Postby mroman » Wed Mar 02, 2011 8:02 am

CITY COUNCIL
Aberdeen officials tweak dog plans
Pit bulls will not be banned
BY JEFF BAHR
jbahr@aberdeennews. com
12:00 AM CST, March 1, 2011


The Aberdeen Police Department is no longer proposing that pit bulls be banned in Aberdeen. Instead, the police and the city attorney’s office are focusing on beefing up and enforcing the city’s animal-at-large and leash laws.

The Aberdeen City Council was presented Monday night with six options for dealing with animal control issues. They ranged from banning specific breeds of dogs to relaxing the city’s animal ordinances.

The meeting was attended by about 20 members of the public. Seven of those people spoke.

After members of the council discussed the issue, the council directed City Manager Lynn Lander to return with a proposed ordinance based generally on the recommendations presented by staff attorney Karly Winter.

The recommendations were drafted by the city attorney’s office and the city police department. The measures consist of adopting, implementing and enforcing animal-at-large and leash laws, including some revisions of current ordinances and the addition of new ordinances.

Recommendations

The recommendations include increasing the fine for an animal-at-large and failure to vaccinate. They are both currently $92. Other steps include revising the leash law, increasing the fine and requirements for redemption from the animal shelter and creating a uniform fine schedule for animals disturbing the peace.

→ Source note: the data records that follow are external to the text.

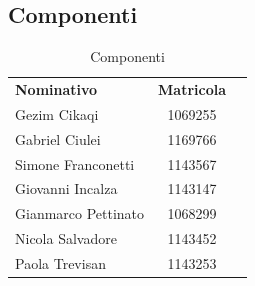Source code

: \subsection{Componenti}
\begin{longtable}{|p{5cm}|c|c|}
	\arrayrulecolor{white}
	\caption{Componenti} \\
	\hline
	\rowcolor{header}
	\textbf{Nominativo} & \textbf{Matricola}
	\tabularnewline
	\endfirsthead
	\hline
	Gezim Cikaqi & 1069255 \\
	Gabriel Ciulei & 1169766 \\
	Simone Franconetti & 1143567\\
	Giovanni Incalza & 1143147 \\
	Gianmarco Pettinato & 1068299 \\
	Nicola Salvadore & 1143452 \\
	Paola Trevisan & 1143253\\
	\hline
\end{longtable}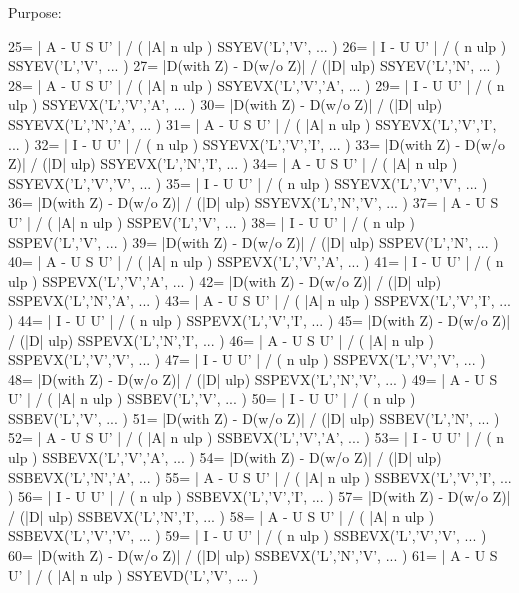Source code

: \begin{DoxyParagraph}{Purpose\+: }
\begin{DoxyVerb}
    25= | A - U S U' | / ( |A| n ulp )        SSYEV('L','V', ... )
    26= | I - U U' | / ( n ulp )              SSYEV('L','V', ... )
    27= |D(with Z) - D(w/o Z)| / (|D| ulp)    SSYEV('L','N', ... )
    28= | A - U S U' | / ( |A| n ulp )        SSYEVX('L','V','A', ... )
    29= | I - U U' | / ( n ulp )              SSYEVX('L','V','A', ... )
    30= |D(with Z) - D(w/o Z)| / (|D| ulp)    SSYEVX('L','N','A', ... )
    31= | A - U S U' | / ( |A| n ulp )        SSYEVX('L','V','I', ... )
    32= | I - U U' | / ( n ulp )              SSYEVX('L','V','I', ... )
    33= |D(with Z) - D(w/o Z)| / (|D| ulp)    SSYEVX('L','N','I', ... )
    34= | A - U S U' | / ( |A| n ulp )        SSYEVX('L','V','V', ... )
    35= | I - U U' | / ( n ulp )              SSYEVX('L','V','V', ... )
    36= |D(with Z) - D(w/o Z)| / (|D| ulp)    SSYEVX('L','N','V', ... )
    37= | A - U S U' | / ( |A| n ulp )        SSPEV('L','V', ... )
    38= | I - U U' | / ( n ulp )              SSPEV('L','V', ... )
    39= |D(with Z) - D(w/o Z)| / (|D| ulp)    SSPEV('L','N', ... )
    40= | A - U S U' | / ( |A| n ulp )        SSPEVX('L','V','A', ... )
    41= | I - U U' | / ( n ulp )              SSPEVX('L','V','A', ... )
    42= |D(with Z) - D(w/o Z)| / (|D| ulp)    SSPEVX('L','N','A', ... )
    43= | A - U S U' | / ( |A| n ulp )        SSPEVX('L','V','I', ... )
    44= | I - U U' | / ( n ulp )              SSPEVX('L','V','I', ... )
    45= |D(with Z) - D(w/o Z)| / (|D| ulp)    SSPEVX('L','N','I', ... )
    46= | A - U S U' | / ( |A| n ulp )        SSPEVX('L','V','V', ... )
    47= | I - U U' | / ( n ulp )              SSPEVX('L','V','V', ... )
    48= |D(with Z) - D(w/o Z)| / (|D| ulp)    SSPEVX('L','N','V', ... )
    49= | A - U S U' | / ( |A| n ulp )        SSBEV('L','V', ... )
    50= | I - U U' | / ( n ulp )              SSBEV('L','V', ... )
    51= |D(with Z) - D(w/o Z)| / (|D| ulp)    SSBEV('L','N', ... )
    52= | A - U S U' | / ( |A| n ulp )        SSBEVX('L','V','A', ... )
    53= | I - U U' | / ( n ulp )              SSBEVX('L','V','A', ... )
    54= |D(with Z) - D(w/o Z)| / (|D| ulp)    SSBEVX('L','N','A', ... )
    55= | A - U S U' | / ( |A| n ulp )        SSBEVX('L','V','I', ... )
    56= | I - U U' | / ( n ulp )              SSBEVX('L','V','I', ... )
    57= |D(with Z) - D(w/o Z)| / (|D| ulp)    SSBEVX('L','N','I', ... )
    58= | A - U S U' | / ( |A| n ulp )        SSBEVX('L','V','V', ... )
    59= | I - U U' | / ( n ulp )              SSBEVX('L','V','V', ... )
    60= |D(with Z) - D(w/o Z)| / (|D| ulp)    SSBEVX('L','N','V', ... )
    61= | A - U S U' | / ( |A| n ulp )        SSYEVD('L','V', ... )

\end{DoxyVerb}
\end{DoxyParagraph}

Under the proposals, a leash would be required at all times when an animal is not confined on the owner’s premises.

The recommendations would require a micro-chip in animals declared dangerous or vicious and require a subscription to a microchip service. Owners of those animals would also be required to obtain a $500,000 minimum liability insurance policy. A leash length of four feet or less would be required. The recommendations also call for stricter standards on outdoor kennels and confinement.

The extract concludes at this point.